Durante un año de crisis por la sequía en Centroamérica y México no había cebollas moradas. Por mis contactos ubicamos que las producían en Holanda, en La Tiendona me decían: «Chulada, estás loco al pensar que podemos traer cebollas desde allá. ¿Cuánto tiempo tomará que lleguen? Además, ¿cómo sabemos si saben igual?». Yo investigué en internet sobre las cebollas holandesas y me informé de todos los detalles: nivel de refrigeración, tiempos de duración, tiempo de llegada, etcétera. Estaba seguro de que el sabor es igual que el de las gringas, chinas o de la India, quizás una leve variación en su acidez, pero nada radical.
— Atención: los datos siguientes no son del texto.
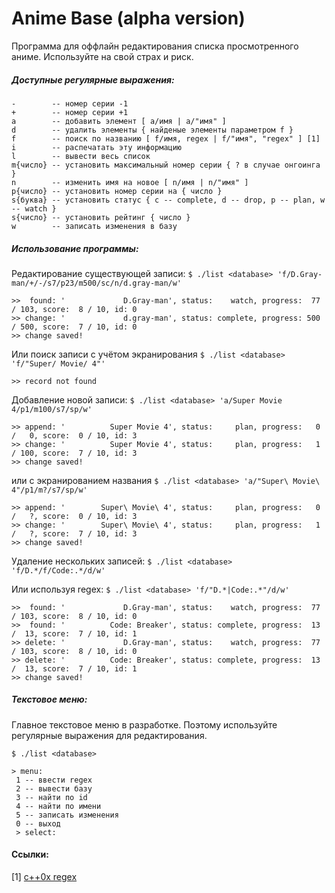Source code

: Anime Base (alpha version)
============

Программа для оффлайн редактирования списка просмотренного аниме. Используйте на свой страх и риск.

##### Доступные регулярные выражения:
    -        -- номер серии -1
    +        -- номер серии +1
    a        -- добавить элемент [ a/имя | a/"имя" ]
    d        -- удалить элементы { найденые элементы параметром f }
    f        -- поиск по названию [ f/имя, regex | f/"имя", "regex" ] [1]
    i        -- распечатать эту информацию
    l        -- вывести весь список
    m{число} -- установить максимальный номер серии { ? в случае онгоинга }
    n        -- изменить имя на новое [ n/имя | n/"имя" ]
    p{число} -- установить номер серии на { число }
    s{буква} -- установить статуc { c -- complete, d -- drop, p -- plan, w -- watch }
    s{число} -- установить рейтинг { число }
    w        -- записать изменения в базу

##### Использование программы:
Редактирование существующей записи:
`$ ./list <database> 'f/D.Gray-man/+/-/s7/p23/m500/sc/n/d.gray-man/w'`

    >>  found: '             D.Gray-man', status:    watch, progress:  77 / 103, score:  8 / 10, id: 0
    >> change: '             d.gray-man', status: complete, progress: 500 / 500, score:  7 / 10, id: 0
    >> change saved!

Или поиск записи с учётом экранирования
`$ ./list <database> 'f/"Super/ Movie/ 4"'`

    >> record not found

Добавление новой записи:
`$ ./list <database> 'a/Super Movie 4/p1/m100/s7/sp/w'`

    >> append: '          Super Movie 4', status:     plan, progress:   0 /   0, score:  0 / 10, id: 3
    >> change: '          Super Movie 4', status:     plan, progress:   1 / 100, score:  7 / 10, id: 3
    >> change saved!

или с экранированием названия
`$ ./list <database> 'a/"Super\ Movie\ 4"/p1/m?/s7/sp/w'`

    >> append: '        Super\ Movie\ 4', status:     plan, progress:   0 /   ?, score:  0 / 10, id: 3
    >> change: '        Super\ Movie\ 4', status:     plan, progress:   1 /   ?, score:  7 / 10, id: 3
    >> change saved!

Удаление нескольких записей:
`$ ./list <database> 'f/D.*/f/Code:.*/d/w'`

Или используя regex:
`$ ./list <database> 'f/"D.*|Code:.*"/d/w'`

    >>  found: '             D.Gray-man', status:    watch, progress:  77 / 103, score:  8 / 10, id: 0
    >>  found: '          Code: Breaker', status: complete, progress:  13 /  13, score:  7 / 10, id: 1
    >> delete: '             D.Gray-man', status:    watch, progress:  77 / 103, score:  8 / 10, id: 0
    >> delete: '          Code: Breaker', status: complete, progress:  13 /  13, score:  7 / 10, id: 1
    >> change saved!

##### Текстовое меню:
Главное текстовое меню в разработке. Поэтому используйте регулярные выражения для редактирования.

`$ ./list <database>`

    > menu:
     1 -- ввести regex
     2 -- вывести базу
     3 -- найти по id
     4 -- найти по имени
     5 -- записать изменения
     0 -- выход
     > select:

#### Ссылки:
[1] [c++0x regex](http://cpprocks.com/wp-content/uploads/c++11-regex-cheatsheet.pdf)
El día que entró el contenedor refrigerado de cebollas a La Tiendona, después de tres semanas de viajar en alta mar, tenía una gran zocazón por ver si venían en buen estado, si el color era el apropiado y, sobre todo, el sabor.
Cuando Manuel Sandoval abrió las compuertas y le pidió a uno de sus mozos que le bajaran una bolsa para comprobar, un aire de tensión se apoderó del puesto de mayoreo y en total silencio abrió la bolsa, sacó al azar una cebolla, la partió, la mordió y exclamó a los cuatro vientos: «La hicimos, chulada». Eran de un morado intenso y redondas como hechas en Ilobasco. Nos fue bien con las cebollas, pero después vino una llena de cebollas de Guate y Honduras, y el negocio mermó. Continué un par de años más en La Tiendona, pero al final me ganaron las pérdidas permanentes de vender productos perecederos y fracasé en mi empresa de querer ser vendedor de papas y cebollas. Otro propósito fallido.
A inicios de 2000 me propuse regresar a lo mío: periodismo y los audiovisuales. Fundamos Meridiano 89 y desde entonces ya hemos producido una decena de documentales, videoclips, hicimos famoso a The KingFlyp, trabajamos un par de películas, series de TV y campañas políticas. De estas últimas ya tenemos en nuestro portafolio dos presidenciales ganadas y varias alcaldías.
En este nuevo año me he propuesto amar más a los míos, tratar de no defraudar a los que creen en mí e intentar ser feliz sobre todas las cosas. Bienvenido, 2021.